THE TASK:
Among the entries below, only the lines starting at the one with "grub2-mkconfig -o /boot/grub2/grub.cfg" and ending at the one with "net.ipv6.conf.lo.disable_ipv6 = 1", both included, are to be printed exactly.

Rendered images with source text
........

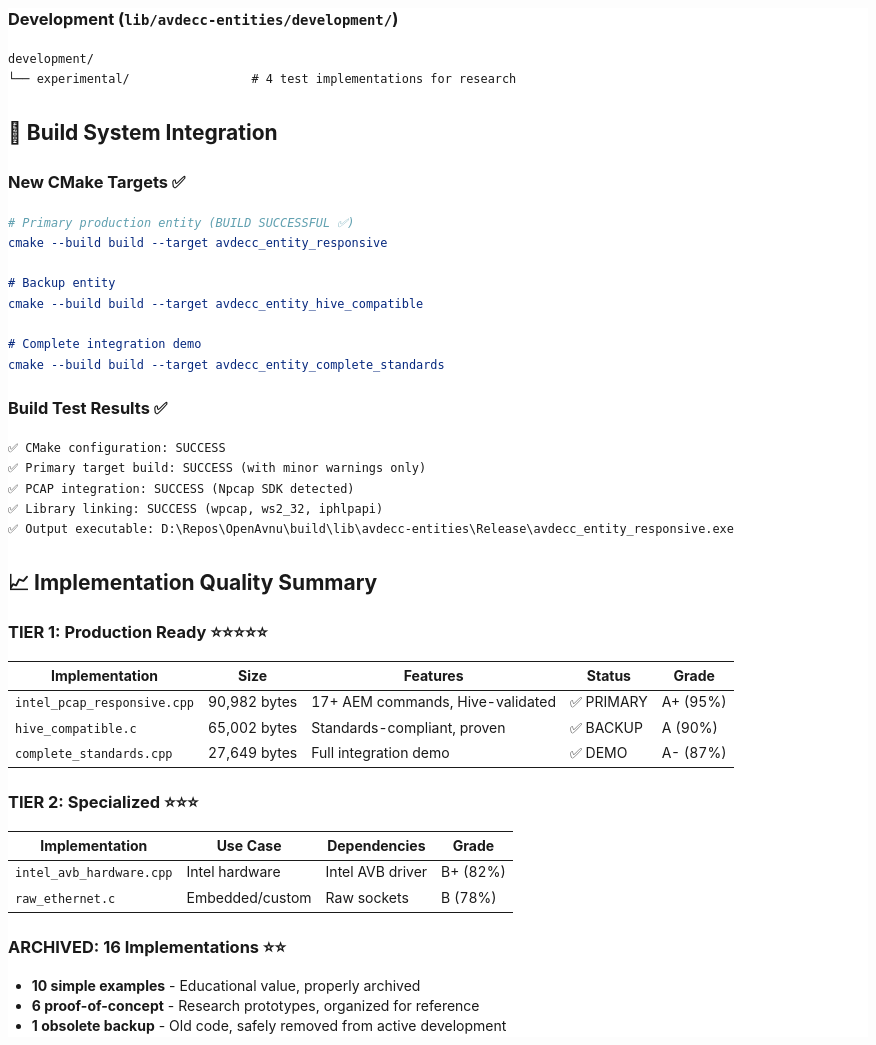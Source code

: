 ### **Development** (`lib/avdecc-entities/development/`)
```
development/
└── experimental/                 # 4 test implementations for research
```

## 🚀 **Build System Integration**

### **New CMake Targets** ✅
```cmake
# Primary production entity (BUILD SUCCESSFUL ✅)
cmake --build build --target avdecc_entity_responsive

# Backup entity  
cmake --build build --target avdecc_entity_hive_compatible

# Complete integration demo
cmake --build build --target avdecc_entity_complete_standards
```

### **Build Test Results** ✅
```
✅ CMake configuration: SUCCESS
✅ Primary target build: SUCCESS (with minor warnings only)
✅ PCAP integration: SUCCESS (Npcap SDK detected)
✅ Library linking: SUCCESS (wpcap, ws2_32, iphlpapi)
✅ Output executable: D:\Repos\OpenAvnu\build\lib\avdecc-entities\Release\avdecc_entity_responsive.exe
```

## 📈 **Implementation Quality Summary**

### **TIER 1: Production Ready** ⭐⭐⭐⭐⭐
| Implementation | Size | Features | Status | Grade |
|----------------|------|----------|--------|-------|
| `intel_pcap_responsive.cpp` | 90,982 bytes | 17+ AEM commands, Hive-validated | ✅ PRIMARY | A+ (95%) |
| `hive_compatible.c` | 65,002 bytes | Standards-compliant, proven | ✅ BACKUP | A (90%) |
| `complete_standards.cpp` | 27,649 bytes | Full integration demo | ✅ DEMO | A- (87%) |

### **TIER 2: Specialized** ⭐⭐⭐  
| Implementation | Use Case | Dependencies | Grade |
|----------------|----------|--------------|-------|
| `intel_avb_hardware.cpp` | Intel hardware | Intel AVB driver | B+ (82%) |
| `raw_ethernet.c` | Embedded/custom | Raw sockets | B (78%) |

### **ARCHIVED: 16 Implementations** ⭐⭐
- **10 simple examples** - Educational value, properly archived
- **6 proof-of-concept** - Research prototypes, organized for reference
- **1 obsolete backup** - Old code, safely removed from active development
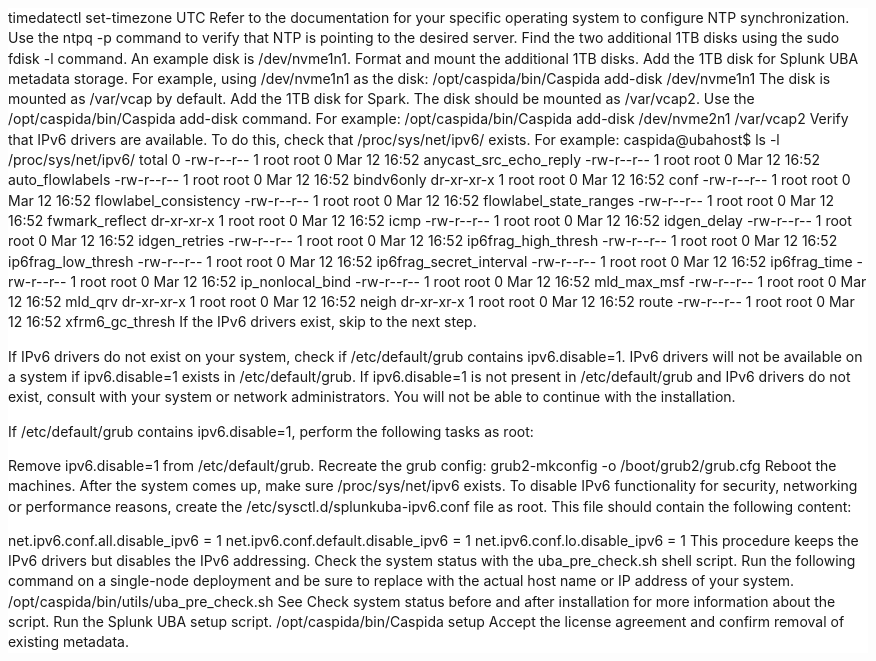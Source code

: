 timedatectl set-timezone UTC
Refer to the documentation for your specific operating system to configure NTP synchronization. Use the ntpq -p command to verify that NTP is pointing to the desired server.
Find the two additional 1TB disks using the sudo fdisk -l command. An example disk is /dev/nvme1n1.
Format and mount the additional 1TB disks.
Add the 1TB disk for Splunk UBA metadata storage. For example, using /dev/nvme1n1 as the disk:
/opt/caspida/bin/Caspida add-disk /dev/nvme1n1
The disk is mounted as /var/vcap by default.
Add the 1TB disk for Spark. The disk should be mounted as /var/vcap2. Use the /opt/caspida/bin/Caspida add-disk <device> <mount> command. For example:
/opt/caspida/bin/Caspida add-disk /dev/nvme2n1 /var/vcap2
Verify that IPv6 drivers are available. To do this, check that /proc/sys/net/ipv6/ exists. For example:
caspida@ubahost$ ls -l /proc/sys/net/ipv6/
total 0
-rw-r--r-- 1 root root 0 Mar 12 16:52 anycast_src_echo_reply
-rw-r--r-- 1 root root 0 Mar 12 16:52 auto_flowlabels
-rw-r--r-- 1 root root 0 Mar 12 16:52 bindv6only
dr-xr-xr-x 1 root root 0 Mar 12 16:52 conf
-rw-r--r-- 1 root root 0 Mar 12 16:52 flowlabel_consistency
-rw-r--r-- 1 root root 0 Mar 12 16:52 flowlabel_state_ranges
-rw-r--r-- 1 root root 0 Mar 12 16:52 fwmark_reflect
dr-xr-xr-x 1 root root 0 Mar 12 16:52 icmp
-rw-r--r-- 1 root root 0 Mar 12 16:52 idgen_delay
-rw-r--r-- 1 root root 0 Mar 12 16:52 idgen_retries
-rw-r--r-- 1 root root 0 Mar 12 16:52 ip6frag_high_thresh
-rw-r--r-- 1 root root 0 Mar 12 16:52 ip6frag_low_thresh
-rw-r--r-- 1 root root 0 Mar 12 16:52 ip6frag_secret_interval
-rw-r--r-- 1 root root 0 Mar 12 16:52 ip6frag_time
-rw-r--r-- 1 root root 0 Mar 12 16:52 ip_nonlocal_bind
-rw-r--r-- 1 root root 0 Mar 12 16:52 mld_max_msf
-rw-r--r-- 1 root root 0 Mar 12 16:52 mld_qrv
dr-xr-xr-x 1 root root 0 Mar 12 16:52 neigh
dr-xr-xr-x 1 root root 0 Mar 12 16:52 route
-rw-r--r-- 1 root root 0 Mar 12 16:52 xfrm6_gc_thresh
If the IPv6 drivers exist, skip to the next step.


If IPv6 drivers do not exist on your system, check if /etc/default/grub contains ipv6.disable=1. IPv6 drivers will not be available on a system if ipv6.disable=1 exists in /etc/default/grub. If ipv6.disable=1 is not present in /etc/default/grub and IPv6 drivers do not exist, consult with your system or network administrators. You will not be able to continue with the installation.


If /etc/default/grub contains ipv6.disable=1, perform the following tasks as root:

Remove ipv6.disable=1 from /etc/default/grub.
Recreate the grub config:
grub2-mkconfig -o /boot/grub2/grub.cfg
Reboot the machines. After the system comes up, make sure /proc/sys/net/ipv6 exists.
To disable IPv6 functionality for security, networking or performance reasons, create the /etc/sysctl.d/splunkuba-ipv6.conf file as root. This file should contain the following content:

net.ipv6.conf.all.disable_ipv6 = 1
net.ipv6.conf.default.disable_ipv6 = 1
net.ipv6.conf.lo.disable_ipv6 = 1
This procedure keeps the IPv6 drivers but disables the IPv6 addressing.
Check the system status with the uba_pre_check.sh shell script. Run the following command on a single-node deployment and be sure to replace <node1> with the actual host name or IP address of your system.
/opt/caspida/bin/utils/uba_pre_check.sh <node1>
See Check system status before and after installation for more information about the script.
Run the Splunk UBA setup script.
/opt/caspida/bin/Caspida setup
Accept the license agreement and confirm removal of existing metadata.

........

THE COMPLETED TASK:
grub2-mkconfig -o /boot/grub2/grub.cfg
Reboot the machines. After the system comes up, make sure /proc/sys/net/ipv6 exists.
To disable IPv6 functionality for security, networking or performance reasons, create the /etc/sysctl.d/splunkuba-ipv6.conf file as root. This file should contain the following content:

net.ipv6.conf.all.disable_ipv6 = 1
net.ipv6.conf.default.disable_ipv6 = 1
net.ipv6.conf.lo.disable_ipv6 = 1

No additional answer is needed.